### About this exercise
For the records below, copy exactly the span that begins at the line containing "## 👥 Contributors" and stops after the line containing "built on Firebase.", minus any pictures.
[[ Recorded data open ]]
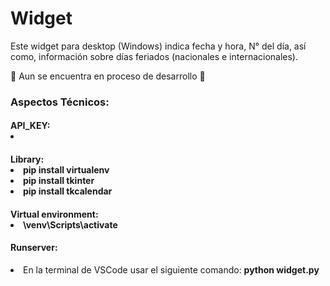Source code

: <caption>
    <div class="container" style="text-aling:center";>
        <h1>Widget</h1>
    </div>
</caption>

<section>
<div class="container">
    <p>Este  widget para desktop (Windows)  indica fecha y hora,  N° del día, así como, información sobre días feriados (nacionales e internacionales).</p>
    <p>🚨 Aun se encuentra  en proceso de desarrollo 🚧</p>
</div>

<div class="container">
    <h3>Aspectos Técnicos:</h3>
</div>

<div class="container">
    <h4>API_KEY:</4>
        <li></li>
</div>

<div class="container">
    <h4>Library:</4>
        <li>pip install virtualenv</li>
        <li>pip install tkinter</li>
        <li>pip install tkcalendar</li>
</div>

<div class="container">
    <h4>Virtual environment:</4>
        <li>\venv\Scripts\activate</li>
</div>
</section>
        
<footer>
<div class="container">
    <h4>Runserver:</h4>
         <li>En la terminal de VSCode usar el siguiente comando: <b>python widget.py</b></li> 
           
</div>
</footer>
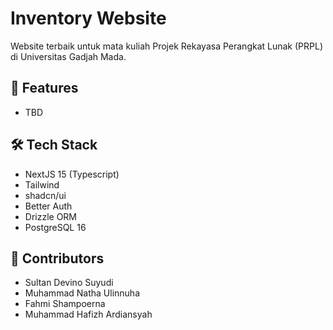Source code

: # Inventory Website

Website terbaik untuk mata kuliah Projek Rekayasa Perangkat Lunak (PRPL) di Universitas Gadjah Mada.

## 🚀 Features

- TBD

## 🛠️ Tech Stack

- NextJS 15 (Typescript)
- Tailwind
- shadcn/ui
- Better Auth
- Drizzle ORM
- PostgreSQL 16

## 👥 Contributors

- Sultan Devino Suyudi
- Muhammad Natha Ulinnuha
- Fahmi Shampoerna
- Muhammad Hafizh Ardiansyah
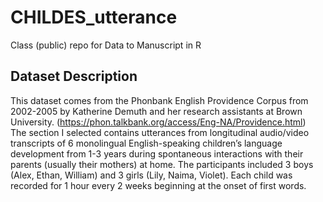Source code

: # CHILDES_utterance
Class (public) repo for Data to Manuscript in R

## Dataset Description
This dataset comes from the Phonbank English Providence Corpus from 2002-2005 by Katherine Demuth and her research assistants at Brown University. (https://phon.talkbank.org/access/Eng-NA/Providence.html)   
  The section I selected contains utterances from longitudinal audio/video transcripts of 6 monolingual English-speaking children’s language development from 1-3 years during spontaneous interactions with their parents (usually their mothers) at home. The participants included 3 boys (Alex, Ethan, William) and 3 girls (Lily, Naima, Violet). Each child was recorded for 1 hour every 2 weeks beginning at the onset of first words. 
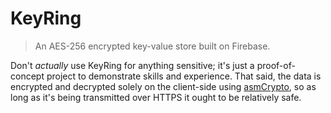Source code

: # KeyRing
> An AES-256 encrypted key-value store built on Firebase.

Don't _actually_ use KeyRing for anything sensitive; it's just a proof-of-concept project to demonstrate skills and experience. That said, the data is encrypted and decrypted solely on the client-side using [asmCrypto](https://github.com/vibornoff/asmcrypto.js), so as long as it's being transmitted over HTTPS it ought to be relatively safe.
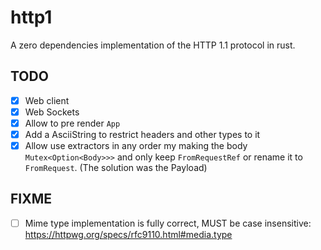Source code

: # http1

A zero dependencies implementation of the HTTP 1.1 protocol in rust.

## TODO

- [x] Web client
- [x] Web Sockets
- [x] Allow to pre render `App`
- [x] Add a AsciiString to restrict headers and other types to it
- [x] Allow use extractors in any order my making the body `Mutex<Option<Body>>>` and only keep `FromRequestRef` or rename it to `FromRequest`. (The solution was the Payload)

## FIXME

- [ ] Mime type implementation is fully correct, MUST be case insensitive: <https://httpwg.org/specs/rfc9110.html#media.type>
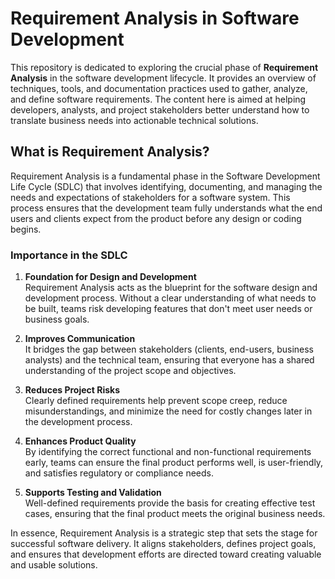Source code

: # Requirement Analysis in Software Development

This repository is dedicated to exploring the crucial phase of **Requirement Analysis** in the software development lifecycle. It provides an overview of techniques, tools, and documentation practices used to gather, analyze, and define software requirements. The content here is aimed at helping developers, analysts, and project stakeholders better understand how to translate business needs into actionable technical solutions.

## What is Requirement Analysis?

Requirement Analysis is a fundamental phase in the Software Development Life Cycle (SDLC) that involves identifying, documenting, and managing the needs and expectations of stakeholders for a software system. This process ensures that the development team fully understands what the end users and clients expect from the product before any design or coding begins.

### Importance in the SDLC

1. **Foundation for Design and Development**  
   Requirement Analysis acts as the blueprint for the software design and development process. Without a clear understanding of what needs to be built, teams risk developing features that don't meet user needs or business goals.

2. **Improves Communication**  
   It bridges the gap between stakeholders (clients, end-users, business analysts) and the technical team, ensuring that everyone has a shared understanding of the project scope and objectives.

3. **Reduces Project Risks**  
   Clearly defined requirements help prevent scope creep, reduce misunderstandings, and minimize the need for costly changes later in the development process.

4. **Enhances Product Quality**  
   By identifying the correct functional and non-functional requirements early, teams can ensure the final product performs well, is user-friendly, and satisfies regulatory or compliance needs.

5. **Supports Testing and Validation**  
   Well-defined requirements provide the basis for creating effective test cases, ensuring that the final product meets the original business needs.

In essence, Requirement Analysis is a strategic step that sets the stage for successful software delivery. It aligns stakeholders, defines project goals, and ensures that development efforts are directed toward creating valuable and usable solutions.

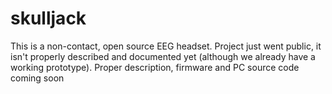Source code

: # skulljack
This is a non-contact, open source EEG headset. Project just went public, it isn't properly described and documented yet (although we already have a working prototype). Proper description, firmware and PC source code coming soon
[[ Recorded data closed ]]
[[ Recorded data open ]]
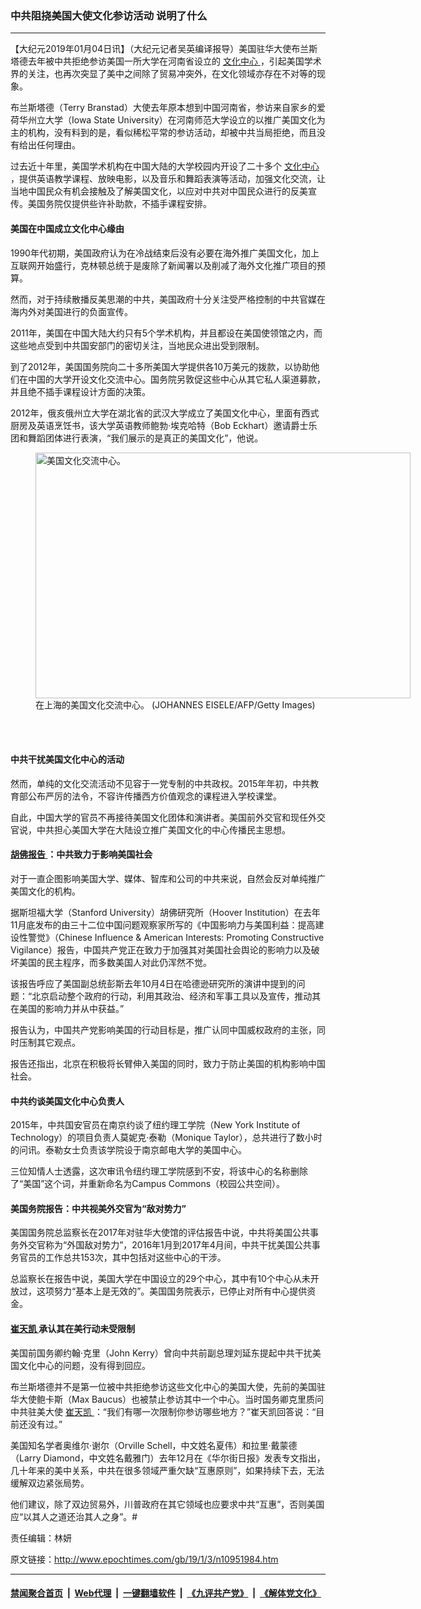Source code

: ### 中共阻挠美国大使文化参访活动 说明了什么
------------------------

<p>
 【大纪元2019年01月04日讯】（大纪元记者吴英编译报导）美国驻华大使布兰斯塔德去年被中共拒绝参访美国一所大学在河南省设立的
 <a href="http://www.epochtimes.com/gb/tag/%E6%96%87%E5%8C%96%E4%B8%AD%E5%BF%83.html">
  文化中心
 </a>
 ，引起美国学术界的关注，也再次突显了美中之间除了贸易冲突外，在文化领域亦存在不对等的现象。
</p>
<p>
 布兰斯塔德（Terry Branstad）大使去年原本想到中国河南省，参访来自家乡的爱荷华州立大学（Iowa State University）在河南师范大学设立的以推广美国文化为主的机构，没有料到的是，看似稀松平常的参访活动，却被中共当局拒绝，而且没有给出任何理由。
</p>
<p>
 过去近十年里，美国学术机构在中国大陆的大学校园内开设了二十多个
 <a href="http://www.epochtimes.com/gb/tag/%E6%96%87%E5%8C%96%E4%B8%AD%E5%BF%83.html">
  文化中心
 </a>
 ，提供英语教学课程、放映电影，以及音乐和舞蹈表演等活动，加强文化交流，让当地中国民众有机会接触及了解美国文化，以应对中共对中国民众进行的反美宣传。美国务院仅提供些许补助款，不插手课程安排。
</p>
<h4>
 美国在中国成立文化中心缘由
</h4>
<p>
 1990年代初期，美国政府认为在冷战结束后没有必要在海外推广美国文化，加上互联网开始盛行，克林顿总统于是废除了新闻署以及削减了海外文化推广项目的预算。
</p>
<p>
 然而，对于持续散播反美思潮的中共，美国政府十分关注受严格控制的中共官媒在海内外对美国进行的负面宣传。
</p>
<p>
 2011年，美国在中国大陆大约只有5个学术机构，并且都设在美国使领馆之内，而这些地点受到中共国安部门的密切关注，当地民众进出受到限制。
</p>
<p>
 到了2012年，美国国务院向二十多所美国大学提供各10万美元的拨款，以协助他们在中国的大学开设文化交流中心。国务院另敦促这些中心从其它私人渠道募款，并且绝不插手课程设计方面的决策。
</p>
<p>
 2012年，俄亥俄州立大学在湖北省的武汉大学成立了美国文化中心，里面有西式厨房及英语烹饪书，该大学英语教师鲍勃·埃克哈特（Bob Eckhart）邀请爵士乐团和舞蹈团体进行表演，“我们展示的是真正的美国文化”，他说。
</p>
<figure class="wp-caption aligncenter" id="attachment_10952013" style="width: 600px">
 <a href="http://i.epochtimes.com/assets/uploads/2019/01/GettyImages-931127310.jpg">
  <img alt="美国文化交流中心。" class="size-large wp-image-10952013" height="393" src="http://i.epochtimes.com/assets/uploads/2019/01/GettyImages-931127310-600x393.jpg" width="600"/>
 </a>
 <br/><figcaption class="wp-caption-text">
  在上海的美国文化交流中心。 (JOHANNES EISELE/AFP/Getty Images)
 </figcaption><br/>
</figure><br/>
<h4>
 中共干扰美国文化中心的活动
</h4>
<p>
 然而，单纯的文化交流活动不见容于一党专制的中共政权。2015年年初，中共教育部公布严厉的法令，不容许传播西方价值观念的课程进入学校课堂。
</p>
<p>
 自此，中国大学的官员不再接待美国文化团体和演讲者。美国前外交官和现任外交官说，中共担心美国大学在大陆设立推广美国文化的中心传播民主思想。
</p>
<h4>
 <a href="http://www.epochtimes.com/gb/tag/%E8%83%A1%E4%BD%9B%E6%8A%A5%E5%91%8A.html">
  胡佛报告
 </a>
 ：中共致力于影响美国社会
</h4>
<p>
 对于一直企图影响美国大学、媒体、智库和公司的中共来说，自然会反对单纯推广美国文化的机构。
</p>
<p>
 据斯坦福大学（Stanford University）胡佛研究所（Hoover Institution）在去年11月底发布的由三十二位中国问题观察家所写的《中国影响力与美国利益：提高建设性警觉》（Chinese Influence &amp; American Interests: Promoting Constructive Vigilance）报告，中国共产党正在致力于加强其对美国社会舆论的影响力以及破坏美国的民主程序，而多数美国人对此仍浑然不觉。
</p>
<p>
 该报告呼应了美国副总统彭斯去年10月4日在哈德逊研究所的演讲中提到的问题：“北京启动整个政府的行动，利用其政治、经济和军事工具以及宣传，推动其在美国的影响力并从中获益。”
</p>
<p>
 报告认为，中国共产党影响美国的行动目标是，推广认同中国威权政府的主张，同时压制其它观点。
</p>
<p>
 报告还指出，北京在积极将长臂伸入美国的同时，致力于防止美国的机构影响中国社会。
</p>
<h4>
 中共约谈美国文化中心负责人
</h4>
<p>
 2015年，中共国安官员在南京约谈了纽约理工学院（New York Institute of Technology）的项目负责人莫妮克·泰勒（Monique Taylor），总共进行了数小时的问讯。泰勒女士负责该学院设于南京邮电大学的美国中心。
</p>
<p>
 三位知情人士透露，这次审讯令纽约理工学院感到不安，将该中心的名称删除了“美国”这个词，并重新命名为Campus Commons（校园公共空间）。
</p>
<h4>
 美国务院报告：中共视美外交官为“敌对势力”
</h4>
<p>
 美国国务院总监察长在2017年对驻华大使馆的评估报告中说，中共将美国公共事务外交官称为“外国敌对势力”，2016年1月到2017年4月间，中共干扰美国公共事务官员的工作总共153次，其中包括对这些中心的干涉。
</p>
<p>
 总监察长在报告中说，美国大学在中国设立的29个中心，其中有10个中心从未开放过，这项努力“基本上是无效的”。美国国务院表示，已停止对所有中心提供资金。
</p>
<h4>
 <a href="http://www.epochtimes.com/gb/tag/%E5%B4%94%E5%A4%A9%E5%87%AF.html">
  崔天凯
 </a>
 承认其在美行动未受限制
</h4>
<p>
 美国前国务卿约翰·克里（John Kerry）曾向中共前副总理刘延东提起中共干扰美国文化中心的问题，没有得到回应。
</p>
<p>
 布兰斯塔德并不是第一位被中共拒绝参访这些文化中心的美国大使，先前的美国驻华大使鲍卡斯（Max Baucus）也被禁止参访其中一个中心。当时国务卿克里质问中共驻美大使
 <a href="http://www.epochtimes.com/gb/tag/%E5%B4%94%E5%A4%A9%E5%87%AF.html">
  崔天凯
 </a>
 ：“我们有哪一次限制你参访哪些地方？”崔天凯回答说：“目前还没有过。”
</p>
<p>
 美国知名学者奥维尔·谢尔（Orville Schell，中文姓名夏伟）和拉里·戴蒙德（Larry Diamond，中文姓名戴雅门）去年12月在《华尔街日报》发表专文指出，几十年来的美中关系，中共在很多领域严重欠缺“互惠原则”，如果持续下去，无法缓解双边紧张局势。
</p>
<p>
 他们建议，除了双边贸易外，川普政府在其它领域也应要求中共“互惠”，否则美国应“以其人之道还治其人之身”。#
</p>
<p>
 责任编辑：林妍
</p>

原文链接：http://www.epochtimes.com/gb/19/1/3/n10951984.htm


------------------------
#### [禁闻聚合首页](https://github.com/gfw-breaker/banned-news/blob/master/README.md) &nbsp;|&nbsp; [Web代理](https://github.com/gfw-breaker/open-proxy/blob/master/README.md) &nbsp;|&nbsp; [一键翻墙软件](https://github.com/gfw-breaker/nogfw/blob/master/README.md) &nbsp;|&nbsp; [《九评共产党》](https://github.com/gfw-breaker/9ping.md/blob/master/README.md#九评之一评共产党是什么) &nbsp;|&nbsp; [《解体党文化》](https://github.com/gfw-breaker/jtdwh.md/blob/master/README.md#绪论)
[[ Recorded data closed ]]
### Answer to this task
## 👥 Contributors

- Sultan Devino Suyudi
- Muhammad Natha Ulinnuha
- Fahmi Shampoerna
- Muhammad Hafizh Ardiansyah
Source code

: # CHILDES_utterance
Class (public) repo for Data to Manuscript in R

## Dataset Description
This dataset comes from the Phonbank English Providence Corpus from 2002-2005 by Katherine Demuth and her research assistants at Brown University. (https://phon.talkbank.org/access/Eng-NA/Providence.html)   
  The section I selected contains utterances from longitudinal audio/video transcripts of 6 monolingual English-speaking children’s language development from 1-3 years during spontaneous interactions with their parents (usually their mothers) at home. The participants included 3 boys (Alex, Ethan, William) and 3 girls (Lily, Naima, Violet). Each child was recorded for 1 hour every 2 weeks beginning at the onset of first words. 
Source code

: # KeyRing
> An AES-256 encrypted key-value store built on Firebase.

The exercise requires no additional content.